Holy shit are we old.
The fact that my generation saw the coming of mp3 and digital music devices come in, completely revolutionize the music industry, (and world), and now go, is kind of mind-blowing.
Remember back to the days of Winamp, Real Jukebox, Windows Media Player, and HP Music app?
The days of downloading music onto your Compaq Presarios, Dells, and Gateways at home were the golden days. The only issue was portability.
How did you get your electronic tunes onto one of these bad boys?
First, there was Microsoft's "Zune", a disaster of epic proportions.
Not necessarily from a technical standpoint, I had friends who had these bad boys and they swore by them. But they are also die hard PC for life types, so I always took that with a grain of salt.

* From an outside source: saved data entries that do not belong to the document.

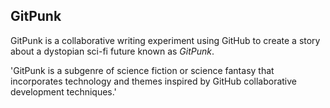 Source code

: ## GitPunk

GitPunk is a collaborative writing experiment using GitHub to create a story about a dystopian sci-fi future known as _GitPunk_.

'GitPunk is a subgenre of science fiction or science fantasy that incorporates technology and themes inspired by GitHub collaborative development techniques.'
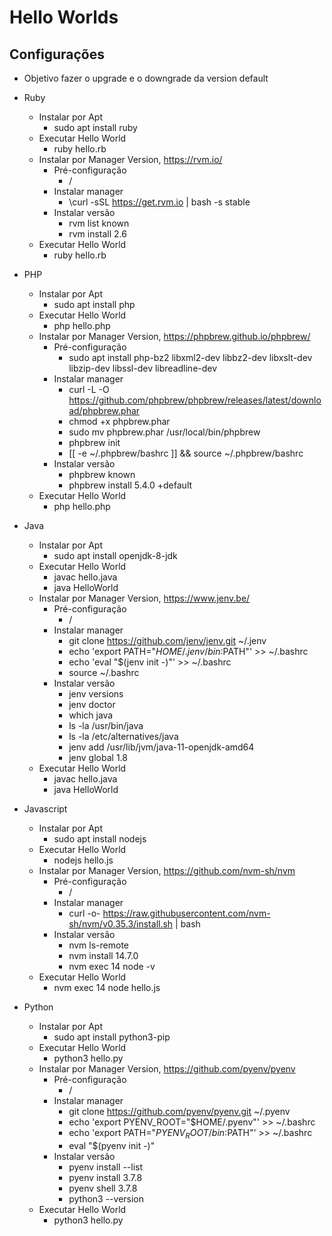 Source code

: # Hello Worlds
## Configurações

- Objetivo fazer o upgrade e o downgrade da version default
 - Ruby
   - Instalar por Apt
     - sudo apt install ruby 
   - Executar Hello World
     - ruby hello.rb
   - Instalar por Manager Version, https://rvm.io/
     - Pré-configuração
       - /
     - Instalar manager
       - \curl -sSL https://get.rvm.io | bash -s stable     
     - Instalar versão
       - rvm list known
       - rvm install 2.6
    - Executar Hello World
      - ruby hello.rb
    
 - PHP
   - Instalar por Apt
     - sudo apt install php
   - Executar Hello World
     - php hello.php
   - Instalar por Manager Version, https://phpbrew.github.io/phpbrew/
     - Pré-configuração
       - sudo apt install php-bz2 libxml2-dev libbz2-dev libxslt-dev libzip-dev libssl-dev libreadline-dev
     - Instalar manager
       - curl -L -O https://github.com/phpbrew/phpbrew/releases/latest/download/phpbrew.phar
       - chmod +x phpbrew.phar
       - sudo mv phpbrew.phar /usr/local/bin/phpbrew
       - phpbrew init
       - [[ -e ~/.phpbrew/bashrc ]] && source ~/.phpbrew/bashrc
     - Instalar versão
       - phpbrew known
       - phpbrew install 5.4.0 +default
    - Executar Hello World
      - php hello.php
    
 - Java
   - Instalar por Apt
     - sudo apt install openjdk-8-jdk
   - Executar Hello World
     - javac hello.java
     - java HelloWorld
   - Instalar por Manager Version, https://www.jenv.be/
     - Pré-configuração
       - /
     - Instalar manager
       - git clone https://github.com/jenv/jenv.git ~/.jenv
       - echo 'export PATH="$HOME/.jenv/bin:$PATH"' >> ~/.bashrc
       - echo 'eval "$(jenv init -)"' >> ~/.bashrc
       - source ~/.bashrc
     - Instalar versão
       - jenv versions
       - jenv doctor
       - which java
       - ls -la /usr/bin/java
       - ls -la /etc/alternatives/java
       - jenv add /usr/lib/jvm/java-11-openjdk-amd64
       - jenv global 1.8
    - Executar Hello World
      - javac hello.java
      - java HelloWorld
    
    
 - Javascript
   - Instalar por Apt
     - sudo apt install nodejs 
   - Executar Hello World
     - nodejs hello.js
   - Instalar por Manager Version, https://github.com/nvm-sh/nvm
     - Pré-configuração
       - /
     - Instalar manager
       - curl -o- https://raw.githubusercontent.com/nvm-sh/nvm/v0.35.3/install.sh | bash   
     - Instalar versão
       - nvm ls-remote
       - nvm install 14.7.0
       - nvm exec 14 node -v 
    - Executar Hello World
      - nvm exec 14 node hello.js
 
 - Python
   - Instalar por Apt
     - sudo apt install python3-pip
   - Executar Hello World
     - python3 hello.py
   - Instalar por Manager Version, https://github.com/pyenv/pyenv
     - Pré-configuração
       - /
     - Instalar manager
       - git clone https://github.com/pyenv/pyenv.git ~/.pyenv
       - echo 'export PYENV_ROOT="$HOME/.pyenv"' >> ~/.bashrc
       - echo 'export PATH="$PYENV_ROOT/bin:$PATH"' >> ~/.bashrc
       - eval "$(pyenv init -)"
     - Instalar versão
       - pyenv install --list
       - pyenv install 3.7.8
       - pyenv shell 3.7.8
       - python3 --version
    - Executar Hello World
      - python3 hello.py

The Zune wasn't ahead of its time. No, it was actually more an issue of marketing.
As anybody who read Steve Jobs' biography or watched one of the Steve Jobs movies knows, the iPod was also initially a flop. Until Jobs, (as the "story" goes) realized Apple needed to convey what the iPod actually allowed people to do with music in plain English terms they could understand. Nobody knew what the fuck 1000 megabytes was. But they knew how much 1,000 songs were.
When the iPod did catch on, it was like wildfire.
Everybody had to have one as they became as much of a status symbol as they did a convenience.
And for all the noobs or pussies out there afraid to ride the lighting of Napster or Limewire and pirate their music illegally, (like parents), Apple unveiled the iTunes Store.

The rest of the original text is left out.